I spent a long time believing that good work would speak for itself. This is a belief that design education quietly installs and almost never corrects. You build a portfolio. You learn the craft. You develop an eye. And somewhere in that process you absorb the idea that the quality of the work is its own argument.

It is not. But the belief is understandable, because early in a career it is sometimes true.

At a large enterprise I worked at, I watched a research project get defunded three weeks before it was due to deliver findings that would have directly informed a major product decision. The research was rigorous. The methodology was sound. The team had done everything right.

But the research lead presented its value in design terms: user empathy, informed decisions, reduced rework. All true. All invisible to a CFO looking at a line item and asking what the return was.

The project got cut. The product decision got made without the findings. And six months later, the product failed in exactly the ways the research would have predicted.

That is not a research failure. That is a translation failure. But it is also not unusual. I have seen versions of that story at companies of every size, in every market I have worked in. The pattern is consistent: strong design work, weak business case, quiet defunding.

Business literacy for designers is not about learning to love spreadsheets. It is about understanding that every design decision lives inside a commercial context, and that context has a language, and the people who control resources speak that language fluently.

The language is not complicated. It has a small vocabulary: revenue, cost, retention, conversion, churn, margin, time to value. It connects decisions to outcomes in terms that are trackable. It answers the question "what happens to the business if we do this?" rather than "what happens to the user if we do this?"

Both questions matter. But in a resource allocation meeting, only one of them moves money. That is not a flaw in the meeting. It is the meeting's job.

The designers who hold influence are the ones who answer both questions in the same breath. "This onboarding redesign improves the user's first experience, and our data suggests that users who complete the full onboarding are retained at twice the rate of users who don't. That is worth measuring."

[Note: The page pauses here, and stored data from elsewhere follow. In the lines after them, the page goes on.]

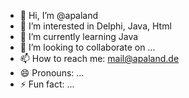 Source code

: - 👋 Hi, I’m @apaland
- 👀 I’m interested in Delphi, Java, Html
- 🌱 I’m currently learning Java
- 💞️ I’m looking to collaborate on ...
- 📫 How to reach me: mail@apaland.de
- 😄 Pronouns: ...
- ⚡ Fun fact: ...

<!---
apaland/apaland is a ✨ special ✨ repository because its `README.md` (this file) appears on your GitHub profile.
You can click the Preview link to take a look at your changes.
--->
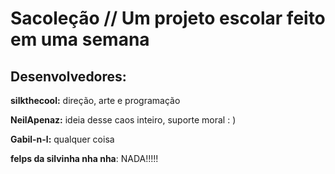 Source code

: # Sacoleção // Um projeto escolar feito em uma semana
## Desenvolvedores:
**silkthecool:** direção, arte e programação

**NeilApenaz:** ideia desse caos inteiro, suporte moral : )

**Gabil-n-l:** qualquer coisa

**felps da silvinha nha nha**: NADA!!!!!

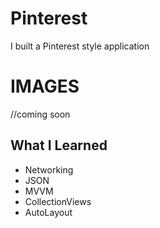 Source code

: # Pinterest
I built a Pinterest style application

# IMAGES
//coming soon


## What I Learned
- Networking
- JSON
- MVVM
- CollectionViews
- AutoLayout
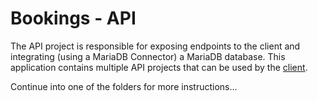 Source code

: # Bookings - API

The API project is responsible for exposing endpoints to the client and integrating (using a MariaDB Connector) a MariaDB database. This application contains multiple API projects that can be used by the [client](../client). 

Continue into one of the folders for more instructions...

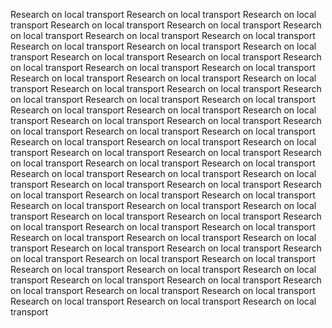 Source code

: Research on local transport Research on local transport Research on local
transport Research on local transport Research on local transport Research on
local transport Research on local transport Research on local transport Research
on local transport Research on local transport Research on local transport
Research on local transport Research on local transport Research on local
transport Research on local transport Research on local transport Research on
local transport Research on local transport Research on local transport Research
on local transport Research on local transport Research on local transport
Research on local transport Research on local transport Research on local
transport Research on local transport Research on local transport Research on
local transport Research on local transport Research on local transport Research
on local transport Research on local transport Research on local transport
Research on local transport Research on local transport Research on local
transport Research on local transport Research on local transport Research on
local transport Research on local transport Research on local transport Research
on local transport Research on local transport Research on local transport
Research on local transport Research on local transport Research on local
transport Research on local transport Research on local transport Research on
local transport Research on local transport Research on local transport Research
on local transport Research on local transport Research on local transport
Research on local transport Research on local transport Research on local
transport Research on local transport Research on local transport Research on
local transport Research on local transport Research on local transport Research
on local transport Research on local transport Research on local transport
Research on local transport Research on local transport Research on local
transport Research on local transport Research on local transport Research on
local transport Research on local transport Research on local transport Research
on local transport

That sentence is not a compromise. It is the same design thinking, translated. But it lands in rooms where the previous version did not.

The resistance I hear from designers when this comes up is usually one of two things.

The first is that reducing design to business metrics corrupts the work. That design is a humanist discipline and the moment you start valuing it in revenue terms you have already lost something. I have some sympathy for this. But it is also a position that only works if someone else is making the business case on your behalf. And in most organisations, that someone is a VP who is two steps removed from the design work and defending it with half the information.

The second resistance is simpler: nobody taught me this. Design school did not cover CAC. My first job did not require me to understand margin. I have been hired to make things, not to run a P&L.

This is entirely true. But it explains the situation without changing it. The gap does not close by waiting for someone to teach you. It closes when you start treating the business context as part of the design brief, not a constraint imposed on top of it.

The senior designers I have mentored who made the largest leaps in influence did not learn business literacy from a course. They learned it by sitting in more rooms, asking more questions, and stopping themselves every time they were about to present work without also presenting the business question it answered.

The muscle builds slowly. But it builds.

The first time you walk into a design review and say "this reduces support escalations by an estimated 20%, which represents approximately 40 hours of support team time per month," and you watch the head of operations sit up slightly straighter, you understand something no portfolio can teach you.

You understand that craft without context is a hobby. But design with a business case is a strategy.

The meeting is still happening. The budget is still getting allocated.

The only question is whether design is in the room in a language the room understands.